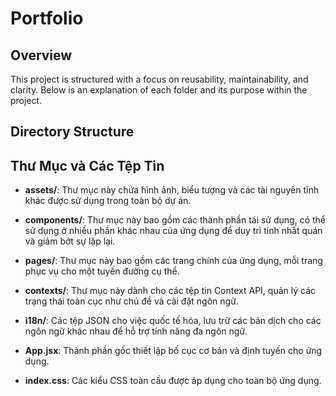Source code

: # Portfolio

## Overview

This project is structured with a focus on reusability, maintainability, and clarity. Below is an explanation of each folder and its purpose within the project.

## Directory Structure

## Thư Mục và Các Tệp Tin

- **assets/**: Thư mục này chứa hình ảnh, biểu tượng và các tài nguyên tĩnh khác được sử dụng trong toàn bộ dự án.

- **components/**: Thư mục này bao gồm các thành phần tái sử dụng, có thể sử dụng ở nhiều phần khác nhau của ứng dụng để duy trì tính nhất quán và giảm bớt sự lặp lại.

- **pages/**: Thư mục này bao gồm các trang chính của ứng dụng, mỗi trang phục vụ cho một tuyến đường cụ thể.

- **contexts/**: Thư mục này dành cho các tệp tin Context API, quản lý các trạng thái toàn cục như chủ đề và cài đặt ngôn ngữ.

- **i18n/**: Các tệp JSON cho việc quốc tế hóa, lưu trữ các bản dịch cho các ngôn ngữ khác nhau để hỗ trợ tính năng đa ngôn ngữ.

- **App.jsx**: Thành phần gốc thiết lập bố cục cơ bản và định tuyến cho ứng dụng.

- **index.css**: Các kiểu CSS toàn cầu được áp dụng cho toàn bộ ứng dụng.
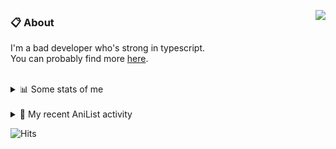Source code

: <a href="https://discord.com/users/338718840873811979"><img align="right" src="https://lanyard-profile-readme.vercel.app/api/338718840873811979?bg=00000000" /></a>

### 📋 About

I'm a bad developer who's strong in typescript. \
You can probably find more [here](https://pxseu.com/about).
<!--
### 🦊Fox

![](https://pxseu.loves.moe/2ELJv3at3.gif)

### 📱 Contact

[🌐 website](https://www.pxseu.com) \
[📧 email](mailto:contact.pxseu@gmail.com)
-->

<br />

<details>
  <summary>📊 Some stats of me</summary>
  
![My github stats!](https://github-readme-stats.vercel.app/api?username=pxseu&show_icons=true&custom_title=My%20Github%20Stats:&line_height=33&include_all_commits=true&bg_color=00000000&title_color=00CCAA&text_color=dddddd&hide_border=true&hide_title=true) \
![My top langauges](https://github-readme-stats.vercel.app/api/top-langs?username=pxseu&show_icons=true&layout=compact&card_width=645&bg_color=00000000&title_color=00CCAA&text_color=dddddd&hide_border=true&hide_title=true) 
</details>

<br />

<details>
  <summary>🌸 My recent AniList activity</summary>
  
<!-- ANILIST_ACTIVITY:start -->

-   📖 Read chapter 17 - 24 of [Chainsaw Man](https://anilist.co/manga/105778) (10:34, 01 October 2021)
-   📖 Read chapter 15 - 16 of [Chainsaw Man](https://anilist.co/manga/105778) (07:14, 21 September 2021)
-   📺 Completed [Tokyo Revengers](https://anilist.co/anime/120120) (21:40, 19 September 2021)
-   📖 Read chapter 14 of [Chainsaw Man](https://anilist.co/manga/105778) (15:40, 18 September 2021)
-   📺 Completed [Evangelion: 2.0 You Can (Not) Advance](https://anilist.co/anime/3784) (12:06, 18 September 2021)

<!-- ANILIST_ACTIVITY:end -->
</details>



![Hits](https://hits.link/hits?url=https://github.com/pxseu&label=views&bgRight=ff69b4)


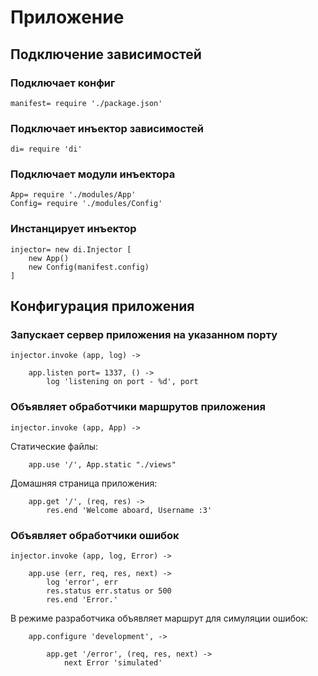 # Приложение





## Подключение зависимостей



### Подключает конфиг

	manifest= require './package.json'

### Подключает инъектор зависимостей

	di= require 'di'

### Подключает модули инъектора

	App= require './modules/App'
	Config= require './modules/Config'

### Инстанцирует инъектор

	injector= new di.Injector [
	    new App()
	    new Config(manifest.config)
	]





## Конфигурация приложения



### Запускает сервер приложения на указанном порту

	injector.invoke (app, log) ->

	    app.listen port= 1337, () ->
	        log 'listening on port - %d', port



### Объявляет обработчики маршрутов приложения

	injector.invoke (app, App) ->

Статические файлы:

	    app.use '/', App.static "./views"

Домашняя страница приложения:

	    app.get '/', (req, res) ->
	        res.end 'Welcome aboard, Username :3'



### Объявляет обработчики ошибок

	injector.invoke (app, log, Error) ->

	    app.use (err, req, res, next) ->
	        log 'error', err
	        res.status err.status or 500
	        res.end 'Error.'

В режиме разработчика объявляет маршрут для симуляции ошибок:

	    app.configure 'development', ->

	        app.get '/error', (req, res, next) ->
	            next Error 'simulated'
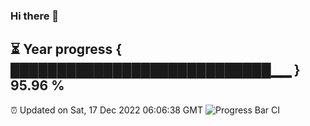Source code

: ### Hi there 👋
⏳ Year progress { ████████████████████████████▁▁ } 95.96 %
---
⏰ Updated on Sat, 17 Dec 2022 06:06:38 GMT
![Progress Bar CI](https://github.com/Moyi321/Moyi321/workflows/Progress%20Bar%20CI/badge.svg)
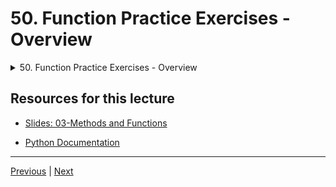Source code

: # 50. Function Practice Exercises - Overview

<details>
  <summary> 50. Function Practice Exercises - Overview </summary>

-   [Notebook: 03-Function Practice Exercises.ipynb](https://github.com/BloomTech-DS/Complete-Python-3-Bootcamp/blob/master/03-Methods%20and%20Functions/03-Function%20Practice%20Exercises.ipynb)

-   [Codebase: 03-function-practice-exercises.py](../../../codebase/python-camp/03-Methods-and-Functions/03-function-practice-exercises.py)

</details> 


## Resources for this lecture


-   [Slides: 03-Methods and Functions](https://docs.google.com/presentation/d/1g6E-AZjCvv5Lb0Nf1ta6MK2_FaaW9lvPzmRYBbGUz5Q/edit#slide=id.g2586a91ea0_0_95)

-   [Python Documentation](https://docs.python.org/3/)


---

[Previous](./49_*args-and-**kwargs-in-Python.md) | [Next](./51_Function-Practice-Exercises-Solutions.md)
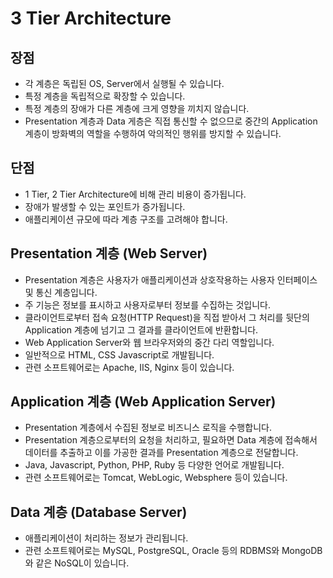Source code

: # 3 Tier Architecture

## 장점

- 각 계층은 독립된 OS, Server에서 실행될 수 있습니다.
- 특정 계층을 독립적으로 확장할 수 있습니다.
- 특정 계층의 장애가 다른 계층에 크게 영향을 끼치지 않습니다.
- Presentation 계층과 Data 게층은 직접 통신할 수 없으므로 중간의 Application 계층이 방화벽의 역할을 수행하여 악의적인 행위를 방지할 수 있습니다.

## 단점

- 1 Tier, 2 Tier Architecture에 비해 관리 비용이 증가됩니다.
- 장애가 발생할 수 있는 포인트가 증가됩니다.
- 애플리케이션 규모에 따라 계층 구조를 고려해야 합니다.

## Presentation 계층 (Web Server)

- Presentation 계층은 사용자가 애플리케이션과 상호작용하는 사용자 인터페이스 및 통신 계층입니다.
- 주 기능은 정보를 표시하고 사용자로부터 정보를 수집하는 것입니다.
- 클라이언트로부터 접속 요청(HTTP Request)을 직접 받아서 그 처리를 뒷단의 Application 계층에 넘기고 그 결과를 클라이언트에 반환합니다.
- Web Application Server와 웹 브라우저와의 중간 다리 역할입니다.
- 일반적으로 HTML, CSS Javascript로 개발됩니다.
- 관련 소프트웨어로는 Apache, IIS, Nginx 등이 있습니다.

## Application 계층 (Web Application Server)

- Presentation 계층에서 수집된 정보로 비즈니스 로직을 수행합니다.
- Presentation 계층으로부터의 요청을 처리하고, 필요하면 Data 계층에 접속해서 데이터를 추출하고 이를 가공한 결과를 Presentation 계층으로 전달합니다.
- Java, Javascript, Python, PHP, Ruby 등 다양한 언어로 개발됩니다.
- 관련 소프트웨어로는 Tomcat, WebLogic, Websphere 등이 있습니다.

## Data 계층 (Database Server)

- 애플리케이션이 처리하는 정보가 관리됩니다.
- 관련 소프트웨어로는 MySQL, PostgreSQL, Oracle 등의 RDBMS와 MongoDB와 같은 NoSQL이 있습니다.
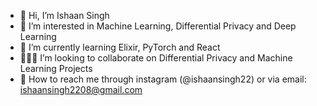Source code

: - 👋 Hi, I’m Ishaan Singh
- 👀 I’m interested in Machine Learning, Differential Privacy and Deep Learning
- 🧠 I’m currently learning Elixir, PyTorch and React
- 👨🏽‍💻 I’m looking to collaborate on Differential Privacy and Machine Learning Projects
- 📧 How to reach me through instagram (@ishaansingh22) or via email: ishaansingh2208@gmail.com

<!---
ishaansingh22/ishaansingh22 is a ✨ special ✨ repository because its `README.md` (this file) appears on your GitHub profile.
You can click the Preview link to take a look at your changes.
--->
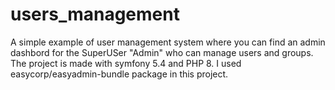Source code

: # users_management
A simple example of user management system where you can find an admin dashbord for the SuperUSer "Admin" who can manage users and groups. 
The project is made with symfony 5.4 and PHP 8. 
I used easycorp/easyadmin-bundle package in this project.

★ ★ ★ ★ ★

__ASSIGNMENT__: Count of lines with the string "your" in the material above: give that number only.

__EXERCISE ANSWER__: 2